Plain-text document sources
↓↓↓
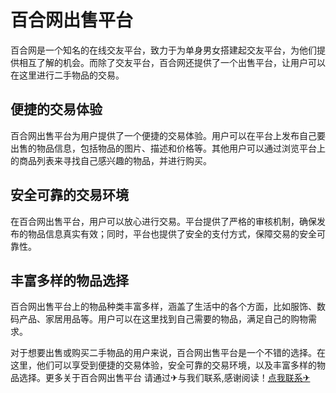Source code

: # 百合网出售平台

百合网是一个知名的在线交友平台，致力于为单身男女搭建起交友平台，为他们提供相互了解的机会。而除了交友平台，百合网还提供了一个出售平台，让用户可以在这里进行二手物品的交易。

## 便捷的交易体验

百合网出售平台为用户提供了一个便捷的交易体验。用户可以在平台上发布自己要出售的物品信息，包括物品的图片、描述和价格等。其他用户可以通过浏览平台上的商品列表来寻找自己感兴趣的物品，并进行购买。

## 安全可靠的交易环境

在百合网出售平台，用户可以放心进行交易。平台提供了严格的审核机制，确保发布的物品信息真实有效；同时，平台也提供了安全的支付方式，保障交易的安全可靠性。

## 丰富多样的物品选择

百合网出售平台上的物品种类丰富多样，涵盖了生活中的各个方面，比如服饰、数码产品、家居用品等。用户可以在这里找到自己需要的物品，满足自己的购物需求。

对于想要出售或购买二手物品的用户来说，百合网出售平台是一个不错的选择。在这里，他们可以享受到便捷的交易体验，安全可靠的交易环境，以及丰富多样的物品选择。更多关于百合网出售平台 请通过✈与我们联系,感谢阅读！[点我联系✈](https://qa.G208.com)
↑↑↑
## [YOUR INSTRUCTIONS]
Reproduce these records exactly, but not the pictures.

## [RESULT FOR THIS EXERCISE]
Source code

: # 百合网出售平台

百合网是一个知名的在线交友平台，致力于为单身男女搭建起交友平台，为他们提供相互了解的机会。而除了交友平台，百合网还提供了一个出售平台，让用户可以在这里进行二手物品的交易。

## 便捷的交易体验

百合网出售平台为用户提供了一个便捷的交易体验。用户可以在平台上发布自己要出售的物品信息，包括物品的图片、描述和价格等。其他用户可以通过浏览平台上的商品列表来寻找自己感兴趣的物品，并进行购买。

## 安全可靠的交易环境

在百合网出售平台，用户可以放心进行交易。平台提供了严格的审核机制，确保发布的物品信息真实有效；同时，平台也提供了安全的支付方式，保障交易的安全可靠性。

## 丰富多样的物品选择

百合网出售平台上的物品种类丰富多样，涵盖了生活中的各个方面，比如服饰、数码产品、家居用品等。用户可以在这里找到自己需要的物品，满足自己的购物需求。

对于想要出售或购买二手物品的用户来说，百合网出售平台是一个不错的选择。在这里，他们可以享受到便捷的交易体验，安全可靠的交易环境，以及丰富多样的物品选择。更多关于百合网出售平台 请通过✈与我们联系,感谢阅读！[点我联系✈](https://qa.G208.com)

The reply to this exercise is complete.